Looking back from an adult's perspective -- and not the kid that was losing -- this event must have been the highlight of his winter. He loved to play, even in the snow. We got snowed in for a week once, and we built forts, snowmen, and a big slide down a snow wall that the the plow had abandoned in the middle of the road. We embraced winter and went sledding, ice skating, snow angel-making, whenever the opportunities arose. While other kids would complain about the cold and snow, my father's kids were having the time of their lives out there enjoying all that winter brought with it.
I was reminded of this when shoveling our driveway this morning. I went out without him, got out a shovel, and started working on what must be a quarter of a mile loop driveway (or at last it feels that long when shoveling it). Because of my love for winter, I've always enjoyed shoveling and have never bought a snow blower, just because I like the beauty of snow days, the exercise, the sense of accomplishment. At least I did before I had such a long driveway.
But being the kid that he is, my father couldn't stand at the window and watch me shovel. Pretty soon he was outside in his snow jacket making snowballs and throwing them at me and my dogs, reminding me of who he used to be. When he offered to help shovel, I gave him mine and went to get another one. While general wisdom suggests that 80somethings with vascular issues shouldn't be shoveling driveways, my mother and I agreed early on in this living arrangement that we would let him do physical work like that if he wanted to help. Sure, tasks like this could literally kill him. But he'd be doing what he loves: helping me and playing in snow. Not so bad, really.

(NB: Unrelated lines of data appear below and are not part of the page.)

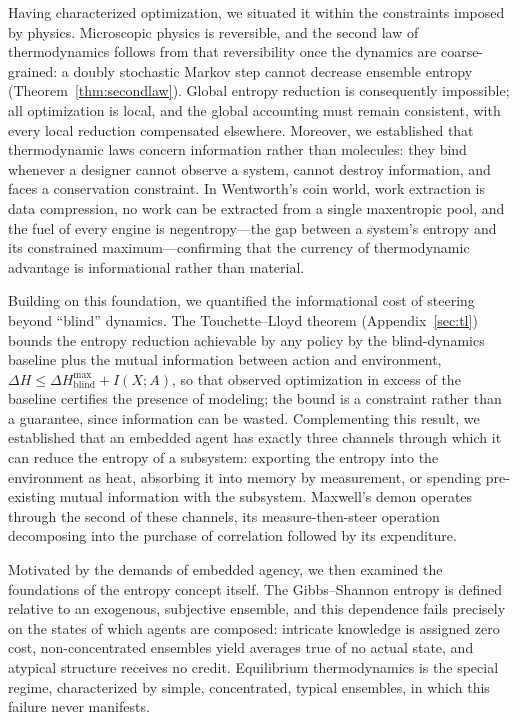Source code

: \documentclass[11pt]{article}
\begin{document}
Having characterized optimization, we situated it within the constraints imposed by physics. Microscopic physics is reversible, and the second law of thermodynamics follows from that reversibility once the dynamics are coarse-grained: a doubly stochastic Markov step cannot decrease ensemble entropy (Theorem~\ref{thm:secondlaw}). Global entropy reduction is consequently impossible; all optimization is local, and the global accounting must remain consistent, with every local reduction compensated elsewhere. Moreover, we established that thermodynamic laws concern information rather than molecules: they bind whenever a designer cannot observe a system, cannot destroy information, and faces a conservation constraint. In Wentworth's coin world, work extraction is data compression, no work can be extracted from a single maxentropic pool, and the fuel of every engine is negentropy---the gap between a system's entropy and its constrained maximum---confirming that the currency of thermodynamic advantage is informational rather than material.

Building on this foundation, we quantified the informational cost of steering beyond ``blind'' dynamics. The Touchette--Lloyd theorem (Appendix~\ref{sec:tl}) bounds the entropy reduction achievable by any policy by the blind-dynamics baseline plus the mutual information between action and environment, $\Delta H \le \Delta H^{\max}_{\mathrm{blind}} + I(X;A)$, so that observed optimization in excess of the baseline certifies the presence of modeling; the bound is a constraint rather than a guarantee, since information can be wasted. Complementing this result, we established that an embedded agent has exactly three channels through which it can reduce the entropy of a subsystem: exporting the entropy into the environment as heat, absorbing it into memory by measurement, or spending pre-existing mutual information with the subsystem. Maxwell's demon operates through the second of these channels, its measure-then-steer operation decomposing into the purchase of correlation followed by its expenditure.

Motivated by the demands of embedded agency, we then examined the foundations of the entropy concept itself. The Gibbs--Shannon entropy is defined relative to an exogenous, subjective ensemble, and this dependence fails precisely on the states of which agents are composed: intricate knowledge is assigned zero cost, non-concentrated ensembles yield averages true of no actual state, and atypical structure receives no credit. Equilibrium thermodynamics is the special regime, characterized by simple, concentrated, typical ensembles, in which this failure never manifests.
\end{document}
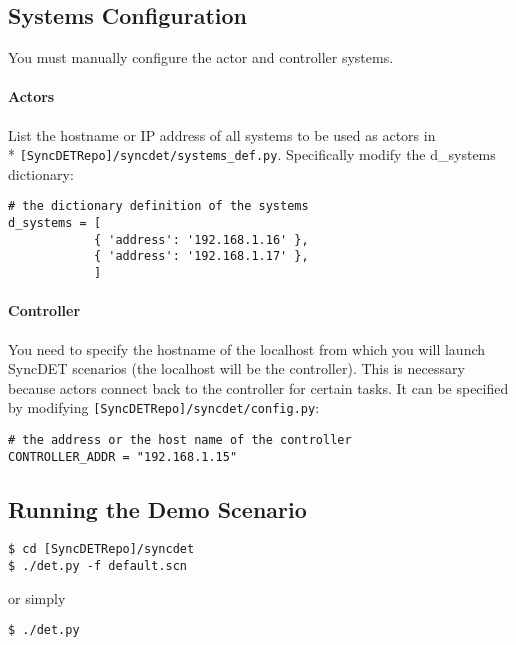 \subsection{Systems Configuration}
You must manually configure the actor and controller systems. 

\paragraph{Actors} 
List the hostname or IP address of all systems to be used as actors in \\*
{\tt [SyncDETRepo]/syncdet/systems\_def.py}. Specifically modify the d\_systems
dictionary:
\begin{verbatim}
# the dictionary definition of the systems
d_systems = [
            { 'address': '192.168.1.16' },
            { 'address': '192.168.1.17' },
            ]
\end{verbatim}

\paragraph{Controller} 
You need to specify the hostname of the localhost from which you will launch
SyncDET scenarios (the localhost will be the controller). This is necessary
because actors connect back to the controller for certain tasks. It can be
specified by modifying {\tt [SyncDETRepo]/syncdet/config.py}:
\begin{verbatim}
# the address or the host name of the controller
CONTROLLER_ADDR = "192.168.1.15"
\end{verbatim}

\subsection{Running the Demo Scenario}
\begin{verbatim}
$ cd [SyncDETRepo]/syncdet
$ ./det.py -f default.scn
\end{verbatim}

or simply

\begin{verbatim}
$ ./det.py
\end{verbatim}
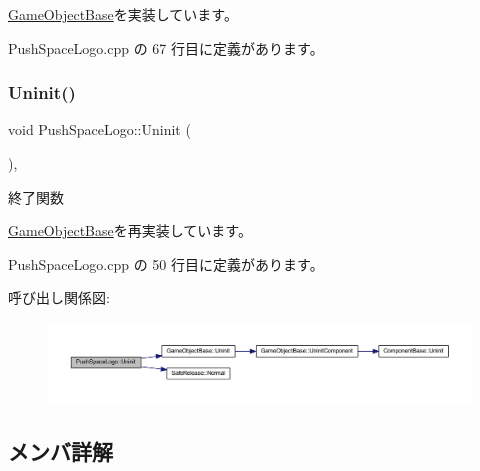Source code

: \mbox{\hyperlink{class_game_object_base_a85c59554f734bcb09f1a1e18d9517dce}{Game\+Object\+Base}}を実装しています。



 Push\+Space\+Logo.\+cpp の 67 行目に定義があります。

\mbox{\label{class_push_space_logo_a06404113db417c58941ca7a13bba161e}} 
\subsubsection{\texorpdfstring{Uninit()}{Uninit()}}
{\footnotesize\ttfamily void Push\+Space\+Logo\+::\+Uninit (\begin{DoxyParamCaption}{ }\end{DoxyParamCaption})\hspace{0.3cm}{\ttfamily [override]}, {\ttfamily [virtual]}}



終了関数 



\mbox{\hyperlink{class_game_object_base_a97e1bc277d7b1c0156d4735de29a022c}{Game\+Object\+Base}}を再実装しています。



 Push\+Space\+Logo.\+cpp の 50 行目に定義があります。

呼び出し関係図\+:\nopagebreak
\begin{figure}[H]
\begin{center}
\leavevmode
\includegraphics[width=350pt]{class_push_space_logo_a06404113db417c58941ca7a13bba161e_cgraph}
\end{center}
\end{figure}


\subsection{メンバ詳解}
\mbox{\label{class_push_space_logo_ab35a4cee269c3ba0b709a8951ccc3d42}}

Unfortunately, we couldn't finish shoveling the driveway, as we no longer have the energy and strength of that child and her 30something father that survived the snowball war of the late 1970s. But a new strategy is starting to formulate: after I break for coffee and Zoom meetings, I may just sneak back outside and build a hidden snowball arsenal. Then I start shoveling again right in front of the big window, which will likely inspire him to come out and help me. And may today be the day I take my revenge, Inigo Montoya-style. Prepare to be pummeled, old man.